5.8 The ‘nature' of the conduct and the ‘impact of harm or risk of harm' added together give a score of seven. This places the penalty in Band 'C,' as directed by the Guidance, which indicates a broad penalty bracket of between 1.6% and 3.2% of the firm's annual domestic turnover.
5.9 Based on the evidence the firm has provided of its annual domestic turnover; this results in a basic penalty of £11,360.
5.10 The SRA considers that the basic penalty should be reduced to £9,656. This reflection reflects the firm's transparency and cooperation with the AML Proactive Supervision team and AML Investigations team, along with admitting and remedying the breaches.
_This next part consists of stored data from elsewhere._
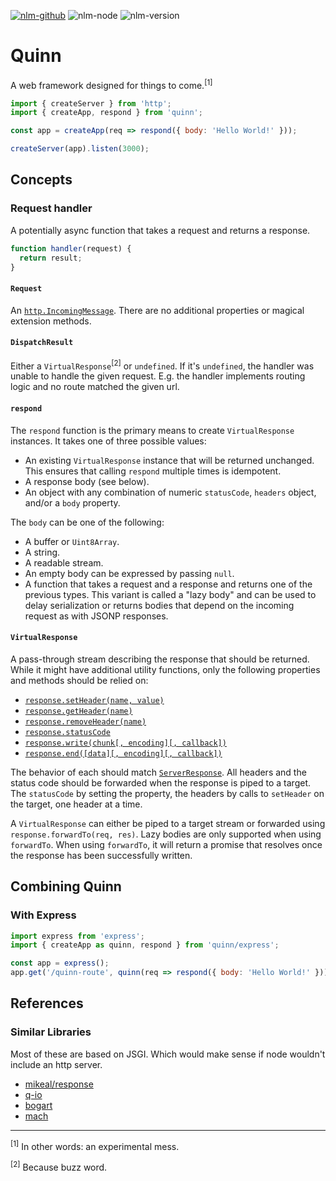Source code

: [![nlm-github](https://img.shields.io/badge/github-groupon%2Fquinn%2Fissues-F4D03F?logo=github&logoColor=white)](https://github.com/groupon/quinn/issues)
![nlm-node](https://img.shields.io/badge/node-%3E%3D8.3-blue?logo=node.js&logoColor=white)
![nlm-version](https://img.shields.io/badge/version-3.3.9-blue?logo=version&logoColor=white)
# Quinn

A web framework designed for things to come.<sup>[1]</sup>

```js
import { createServer } from 'http';
import { createApp, respond } from 'quinn';

const app = createApp(req => respond({ body: 'Hello World!' }));

createServer(app).listen(3000);
```

## Concepts

### Request handler

A potentially async function that takes a request and returns a response.

```js
function handler(request) {
  return result;
}
```

#### `Request`

An [`http.IncomingMessage`](https://iojs.org/api/http.html#http_http_incomingmessage).
There are no additional properties or magical extension methods.

#### `DispatchResult`

Either a `VirtualResponse`<sup>[2]</sup> or `undefined`.
If it's `undefined`, the handler was unable to handle the given request.
E.g. the handler implements routing logic and no route matched the given url.

#### `respond`

The `respond` function is the primary means to create `VirtualResponse` instances.
It takes one of three possible values:

* An existing `VirtualResponse` instance that will be returned unchanged.
  This ensures that calling `respond` multiple times is idempotent.
* A response body (see below).
* An object with any combination of numeric `statusCode`,
  `headers` object, and/or a `body` property.

The `body` can be one of the following:

* A buffer or `Uint8Array`.
* A string.
* A readable stream.
* An empty body can be expressed by passing `null`.
* A function that takes a request and a response and returns one of the previous types.
  This variant is called a "lazy body" and can be used to delay serialization
  or returns bodies that depend on the incoming request as with JSONP responses.

#### `VirtualResponse`

A pass-through stream describing the response that should be returned.
While it might have additional utility functions,
only the following properties and methods should be relied on:

* [`response.setHeader(name, value)`](https://iojs.org/api/http.html#http_response_setheader_name_value)
* [`response.getHeader(name)`](https://iojs.org/api/http.html#http_response_getheader_name)
* [`response.removeHeader(name)`](https://iojs.org/api/http.html#http_response_removeheader_name)
* [`response.statusCode`](https://iojs.org/api/http.html#http_response_statuscode)
* [`response.write(chunk[, encoding][, callback])`](https://iojs.org/api/http.html#http_response_write_chunk_encoding_callback)
* [`response.end([data][, encoding][, callback])`](https://iojs.org/api/http.html#http_response_end_data_encoding_callback)

The behavior of each should match [`ServerResponse`](https://iojs.org/api/http.html#http_class_http_serverresponse).
All headers and the status code should be forwarded
when the response is piped to a target.
The `statusCode` by setting the property,
the headers by calls to `setHeader` on the target, one header at a time.

A `VirtualResponse` can either be piped to a target stream
or forwarded using `response.forwardTo(req, res)`.
Lazy bodies are only supported when using `forwardTo`.
When using `forwardTo`, it will return a promise
that resolves once the response has been successfully written.

## Combining Quinn

### With Express

```js
import express from 'express';
import { createApp as quinn, respond } from 'quinn/express';

const app = express();
app.get('/quinn-route', quinn(req => respond({ body: 'Hello World!' })));
```

## References

### Similar Libraries

Most of these are based on JSGI.
Which would make sense if node wouldn't include an http server.

* [mikeal/response](https://github.com/mikeal/response)
* [q-io](http://documentup.com/kriskowal/q-io#http-applications)
* [bogart](https://github.com/nrstott/bogart)
* [mach](https://github.com/mjackson/mach)

-----

<sup>[1]</sup> In other words: an experimental mess.

<sup>[2]</sup> Because buzz word.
5.11 The firm does not appear to have made any financial gain or received any other benefit as a result of its conduct. Therefore, no adjustment is necessary, and the financial penalty is £9,656.
6. Publication
6.1 Rule 9.2 of the SRA Regulatory and Disciplinary Procedure Rules states that any decision under Rule 3.1 or 3.2, including a Financial Penalty, shall be published unless the particular circumstances outweigh the public interest in publication.
6.2 The SRA considers it appropriate that this agreement is published as there are no circumstances that outweigh the public interest in publication, and it is in the interest of transparency in the regulatory and disciplinary process.
7. Acting in a way which is inconsistent with this agreement
7.1 The firm agrees that it will not act in any way which is inconsistent with this agreement, such as by denying responsibility for the conduct referred to above. This may result in a further disciplinary sanction.
7.2 Acting in a way which is inconsistent with this agreement may also constitute a separate breach of principles 2 and 5 of the Principles and paragraph 3.2 of the Code of Conduct for Firms.
8. Costs
8.1 The firm agrees to pay the costs of the SRA's investigation in the sum of £600. Such costs are due within 28 days of a statement of costs due being issued by the SRA.